Dopo la ristrutturazione dell’edificio, avvenuta negli anni Novanta, un museo archeologico racconta la storia delle isole Pelagie, l’arcipelago formato dalle isole di Lampedusa, Linosa e Lampione. Un’ampia selezione di reperti, organizzati in un percorso cronologico, conduce il visitatore tra i manufatti che dal Neolitico fino all’epoca romana. Reperti che raccontano la millenaria storia di un luogo che, da sempre, ha accolto storie e persone.

Le vicende del popolamento delle isole Pelagie sono segnate da un marcato carattere di discontinuità, che si apprezza fin dalla lontana preistoria e attraversa tutte le epoche storiche fino in età moderna. La posizione geografica al centro del Mediterraneo ha sempre conferito alle isole un’importanza strategica come punto di approdo lungo le rotte tracciate dai traffici marittimi, ma l’isolamento e la scarsità delle risorse rendono difficile il perdurare di un insediamento stabile.

Per ogni fase di vita, che la ricerca archeologica ha potuto accertare sulle isole e che è documentata in questo Museo, la presenza duratura di una comunità trova sempre una forte motivazione sullo sfondo più ampio delle vicende che interessano più in generale il bacino del Mediterraneo, sia che si tratti dei contatti transmarini finalizzati all’approvvigionamento di materie prime nella preistoria, sia che lo stanziamento sia legato allo sfruttamento industriale delle risorse del mare come nell’età romana imperiale, duemila anni fa, oppure al volontario esilio al margine del regno vandalico di un gruppo di individui in pieno dissenso politico-religioso con il potere centrale come accade in epoca tardo-antica, circa 1500 anni fa.

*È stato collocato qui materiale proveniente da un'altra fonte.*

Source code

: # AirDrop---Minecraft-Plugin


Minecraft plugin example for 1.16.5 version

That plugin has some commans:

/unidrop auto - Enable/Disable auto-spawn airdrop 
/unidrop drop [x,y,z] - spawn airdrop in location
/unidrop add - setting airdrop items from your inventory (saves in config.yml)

I reperti dell’antica lavorazione del pesce in età romana testimoniano del legame indissolubile tra il mare e la gente di Lampedusa, come i reperti della catacomba paleocristiana di Cala Palme o della Dea Fortuna raccontano di come fedi e tradizioni, sull’isola, trovavano una casa. Dal 2016, il secondo piano è dedicato alle migrazioni. Quelle di ieri e quelle di oggi, quelle che passano da Lampedusa e da altri confini d’Europa, in un racconto che allo stesso tempo tiene memoria e rende testimonianza dell’umanità dei migranti. Oggetti, che possono sembrare insignificanti, sono tessere di un mosaico di umanità che racconta di sogni, speranze e coraggio. Accanto agli oggetti, c’è un’esposizione permanente – che affianca quelle temporanee – multimediale e immersiva che, per una volta, aiuta i visitatori a porsi dal punto di vista dei migranti e dei soccorritori.

Ieri e oggi, passato e presente, si incontrano tra i due piani del museo, decorato da un murales sulla facciata visibile dal mare, realizzato da Rosk&Loste, che rappresenta una sirena e il mare. Un museo che non è immobile, ma si muove, da fermo, in un viaggio nel tempo e nello spazio.